Nel 1981 ha fondato la Nazionale Italiana Cantanti. Lei in prima persona è sceso in campo collezionando negli anni quasi 300 presenze e più di 30 reti. Che ricordi ha di quei tempi e quali soddisfazioni le ha dato negli anni l’associazione?
La Nazionale Italiana Cantanti nasce perché il mio amico Walter Tramontana, presidente della Croce Verde Sempione, mi chiese di organizzare un evento per raccogliere i soldi necessari all’acquisto di un’autoambulanza. Lui aveva pensato di organizzare un concerto; io proposi una partita di pallone. Molti furono i cantanti che parteciparono all’iniziativa tra cui Battisti e Leali, entrati in campo senza aver mai toccato una palla in vita loro.
Da lì è partito tutto. In più di quarant’anni di attività l’associazione ha donato in beneficienza l’equivalente di 100 milioni di euro, tutti devoluti a sostegno dei bambini sofferenti. Per me inizialmente è stato un gioco, mi sono divertito. Il sapere poi che questo divertimento sia diventato un qualcosa di importante mi fa tanto piacere e lo considero un regalo.

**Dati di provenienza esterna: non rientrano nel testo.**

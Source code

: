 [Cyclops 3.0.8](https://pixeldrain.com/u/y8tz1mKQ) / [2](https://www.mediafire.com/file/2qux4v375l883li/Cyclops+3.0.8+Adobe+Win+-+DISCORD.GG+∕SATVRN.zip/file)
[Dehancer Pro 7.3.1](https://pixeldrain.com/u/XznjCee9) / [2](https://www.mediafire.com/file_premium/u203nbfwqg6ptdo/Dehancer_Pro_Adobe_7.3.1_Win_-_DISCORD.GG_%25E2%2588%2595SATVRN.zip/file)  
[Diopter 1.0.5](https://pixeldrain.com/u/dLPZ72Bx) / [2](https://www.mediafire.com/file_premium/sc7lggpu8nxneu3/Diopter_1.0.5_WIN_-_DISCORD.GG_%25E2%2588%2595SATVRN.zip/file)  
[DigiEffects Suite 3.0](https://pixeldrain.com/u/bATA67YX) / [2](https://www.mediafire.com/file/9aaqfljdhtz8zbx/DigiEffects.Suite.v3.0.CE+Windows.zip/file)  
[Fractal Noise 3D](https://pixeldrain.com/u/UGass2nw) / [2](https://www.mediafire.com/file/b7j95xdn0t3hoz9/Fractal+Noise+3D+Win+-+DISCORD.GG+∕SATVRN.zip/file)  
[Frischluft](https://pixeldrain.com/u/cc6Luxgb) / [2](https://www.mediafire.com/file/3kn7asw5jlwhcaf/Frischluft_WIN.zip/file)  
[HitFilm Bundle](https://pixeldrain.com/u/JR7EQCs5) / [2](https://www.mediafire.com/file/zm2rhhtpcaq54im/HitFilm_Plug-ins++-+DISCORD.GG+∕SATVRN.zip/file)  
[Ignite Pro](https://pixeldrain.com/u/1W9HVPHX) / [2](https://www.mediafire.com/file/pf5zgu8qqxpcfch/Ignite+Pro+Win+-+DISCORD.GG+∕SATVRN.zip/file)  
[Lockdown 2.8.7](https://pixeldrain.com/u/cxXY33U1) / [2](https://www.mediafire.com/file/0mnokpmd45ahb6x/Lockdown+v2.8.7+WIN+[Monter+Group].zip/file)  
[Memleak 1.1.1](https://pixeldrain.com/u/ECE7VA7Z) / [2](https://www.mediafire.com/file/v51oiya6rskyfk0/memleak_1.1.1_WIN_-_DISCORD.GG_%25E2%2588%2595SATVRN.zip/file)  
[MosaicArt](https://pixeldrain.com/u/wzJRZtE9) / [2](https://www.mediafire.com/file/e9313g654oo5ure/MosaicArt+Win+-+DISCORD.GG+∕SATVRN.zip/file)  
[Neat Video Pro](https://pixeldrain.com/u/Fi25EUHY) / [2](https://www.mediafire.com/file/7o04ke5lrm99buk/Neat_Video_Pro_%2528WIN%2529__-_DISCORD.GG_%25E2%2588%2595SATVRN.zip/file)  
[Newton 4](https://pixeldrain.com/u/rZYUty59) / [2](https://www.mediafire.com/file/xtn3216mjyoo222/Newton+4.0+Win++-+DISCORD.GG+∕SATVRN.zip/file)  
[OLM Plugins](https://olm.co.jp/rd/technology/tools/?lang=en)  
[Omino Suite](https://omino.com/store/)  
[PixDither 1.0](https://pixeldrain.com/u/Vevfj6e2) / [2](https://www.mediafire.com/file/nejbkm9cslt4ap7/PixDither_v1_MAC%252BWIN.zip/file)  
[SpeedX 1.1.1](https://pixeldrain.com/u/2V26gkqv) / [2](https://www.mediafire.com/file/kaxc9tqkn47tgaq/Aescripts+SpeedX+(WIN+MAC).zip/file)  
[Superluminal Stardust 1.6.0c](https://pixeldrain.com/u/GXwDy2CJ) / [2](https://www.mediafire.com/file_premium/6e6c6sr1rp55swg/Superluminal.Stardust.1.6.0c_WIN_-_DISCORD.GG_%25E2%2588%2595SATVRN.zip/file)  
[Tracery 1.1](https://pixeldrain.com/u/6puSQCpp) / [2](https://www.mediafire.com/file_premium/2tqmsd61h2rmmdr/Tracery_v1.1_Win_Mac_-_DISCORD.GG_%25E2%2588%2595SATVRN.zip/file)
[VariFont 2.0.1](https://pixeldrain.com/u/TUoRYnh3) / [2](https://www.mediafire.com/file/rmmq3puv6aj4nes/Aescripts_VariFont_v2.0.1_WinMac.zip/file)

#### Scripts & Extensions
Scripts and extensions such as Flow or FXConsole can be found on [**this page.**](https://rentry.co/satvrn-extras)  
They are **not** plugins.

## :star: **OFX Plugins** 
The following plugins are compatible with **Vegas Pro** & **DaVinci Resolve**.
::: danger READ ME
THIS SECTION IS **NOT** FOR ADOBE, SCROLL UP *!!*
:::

Nel 2019 ha ricevuto il prestigioso “Premio Giacomo Leopardi”. In tale occasione ha affermato che trascorsi cinquant’anni si può valutare se un testo è una poesia vera. Lei, come Leopardi, è a tutti gli effetti un poeta le cui parole hanno segnato la storia della musica italiana e internazionale. Dove è riuscito ad arrivare con la musica?
La Società Dante Alighieri, che è la società culturale più importante del mondo, mi ha candidato al Nobel per la letteratura. È una grande soddisfazione e un traguardo importante, considerando il numero di dischi che ho venduto nel mondo, ben 532 milioni. Davanti a me ci sono solo i Beatles e Elvis Presley. La mia profonda fede mi porta a credere di essere un protetto. Non mi sarei mai immaginato tutto questo. Sono cosciente di aver avuto più di quello che meritavo.